War

To my former lovers I want to say:

I take it back.

From the
love letters and
the notes scribbled on napkins to
every syllable I have ever uttered,
from the
stolen glances and
the hands held under tables,
to the kisses raw with lust,

this is me officially dissolving

            everything.

Even when my hands
were held to my beating
heart and every
word I spoke dripped with
honesty – know that I
might have thought I
meant it then

but I know
now that my tongue has
been dabbling in dying
dialects of love and has
only tasted its true origin
sixty-six days ago.

So I take it all back.

And to you I will say:

Lover,

I am a warrior.
The natural state of my fists
has always been clenched
and ready. My skin has always
been black and blue with
disenchantment. I am the
soldier and the battleground,

but for sixty-six days now,
there has been no war inside
my chest, no bickering
of the organs -
no head against heart;

I belong
peacefully
to you.

And my hands,

Lover,

my hands are no longer discouraged
hearts held up before my eyes
ready to throw the first punch,

you have grown Sunflower fields
on my lifelines so my arms are
always outstretched and my palms

are always open
searching
for your Light.

Wanderlust

 

(This is a collaboration piece we worked on for The Writing Club. Parts in regular font are by Mimi, parts in italics are by me.)

 

When you left I painted all my walls black, because you took the colour out of my life.

I find all these shades of grey soothing, but they all remind me that I am alone.

I stand here, empty. I lay here with an ache in my heart and I am constantly trying to keep these porcelain bones from falling apart.

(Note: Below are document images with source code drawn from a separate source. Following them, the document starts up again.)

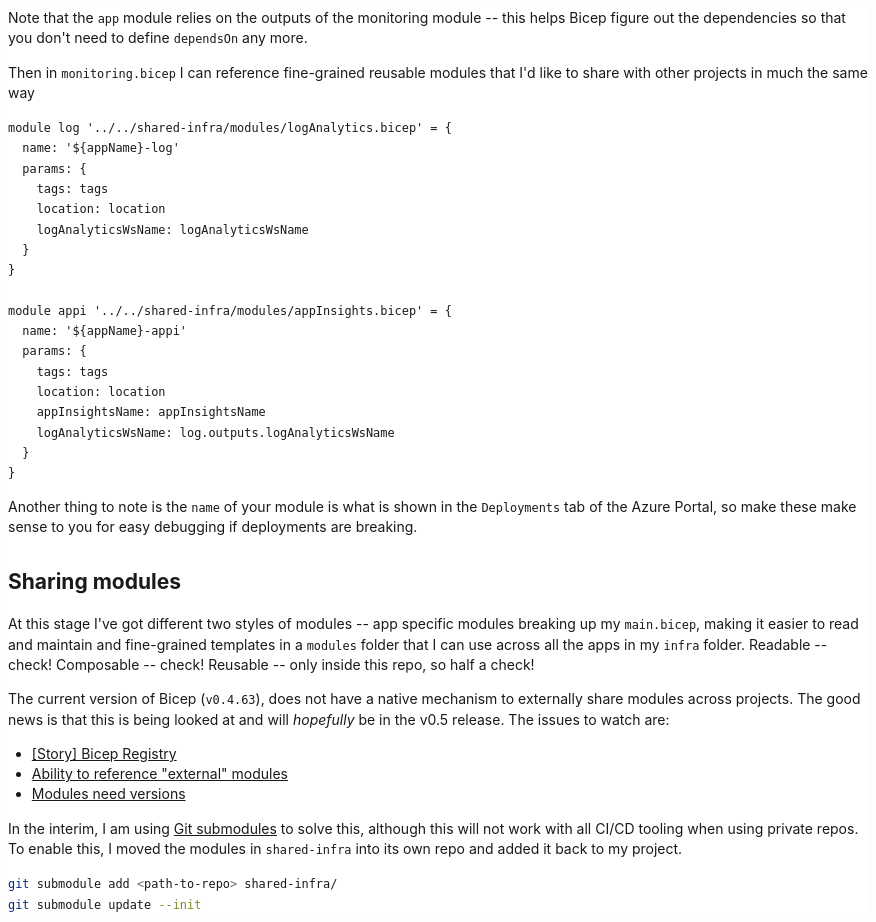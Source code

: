 Note that the `app` module relies on the outputs of the monitoring module -- this helps Bicep figure out the dependencies so that you don't need to define `dependsOn` any more.

Then in `monitoring.bicep` I can reference fine-grained reusable modules that I'd like to share with other projects in much the same way

```bicep
module log '../../shared-infra/modules/logAnalytics.bicep' = {
  name: '${appName}-log'
  params: {
    tags: tags
    location: location
    logAnalyticsWsName: logAnalyticsWsName
  }
}

module appi '../../shared-infra/modules/appInsights.bicep' = {
  name: '${appName}-appi'
  params: {
    tags: tags
    location: location
    appInsightsName: appInsightsName
    logAnalyticsWsName: log.outputs.logAnalyticsWsName
  }
}
```

Another thing to note is the `name` of your module is what is shown in the `Deployments` tab of the Azure Portal, so make these make sense to you for easy debugging if deployments are breaking.

## Sharing modules

At this stage I've got different two styles of modules -- app specific modules breaking up my `main.bicep`, making it easier to read and maintain and fine-grained templates in a `modules` folder that I can use across all the apps in my `infra` folder. Readable -- check! Composable -- check! Reusable -- only inside this repo, so half a check!

The current version of Bicep (`v0.4.63`), does not have a native mechanism to externally share modules across projects. The good news is that this is being looked at and will _hopefully_ be in the v0.5 release. The issues to watch are:
- [[Story] Bicep Registry](https://github.com/Azure/bicep/issues/2128 "[Story] Bicep Registry")
- [Ability to reference "external" modules](https://github.com/Azure/bicep/issues/660 "Ability to reference 'external' modules")
- [Modules need versions](https://github.com/Azure/bicep/issues/1242 "Modules need versions")

In the interim, I am using [Git submodules](https://git-scm.com/book/en/v2/Git-Tools-Submodules "Git Submodules") to solve this, although this will not work with all CI/CD tooling when using private repos. To enable this, I moved the modules in `shared-infra` into its own repo and added it back to my project.

```bash
git submodule add <path-to-repo> shared-infra/
git submodule update --init
```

I find my arms are always tightly gripping at my rib cage because I am afraid I’d one day let go and collapse.

Without you, I am tied up in knots; I cannot be untangled. Lover, I miss your warm hands on this currently unwelcoming body of mine. I loathe this thirst I cannot relieve. I still remember the time you undressed me with your eyes and how I truly felt naked. And how that spark in your gaze dulled with time, till I could no longer see into your thoughts. I understood my heart wasn’t considered home any more.

You are gone now, my dear, and I still cannot fathom a life without you. I refuse to build an existence around this black hole that is myself, I seem to reek of depression and suck up all the sadness these walls have to offer, and you should know that there is much despair in the blackness of it all.

You should also know I piled all the letters you wrote me into my fireplace,

but I still don’t have the courage to burn them down to ash. I doubt I’ll ever be able to muster it up, you were always the brave one, I long for your shadow in the face of this glaring sun.

I can’t find my way home in this city any more.

You left me here to wander.

***

Lust taints my after-midnights and keeps trying to feed the ghosts that reside in the shallow holes I’ve dug inside myself. (It fails drastically, but I keep telling myself that maybe the next time’s the charm.)

Every time I inhale, I exhale a thought of you. In my efforts to forget, I have tried to suppress my breathing, but I have confirmed what science says about the body always being able to resist that – I wish it would resist your memory just as strongly.

I find you in the ellipsis at the end of my every broken thought, dot-dot-dotting my vision like a light that has shocked my pupils with its divine brightness.

I find you in my four a.m. cigarettes, threatening to end me faster than the devious clouds of carbon monoxide.

I find you sleeping on the collarbones of every lover I have undressed after you, assuring me that no one else will ever measure up. (And no one ever, ever does.)

I find you in every night sky I look up at, reminding me that every shooting star – every flicker of light is more a death than a chance at redemption.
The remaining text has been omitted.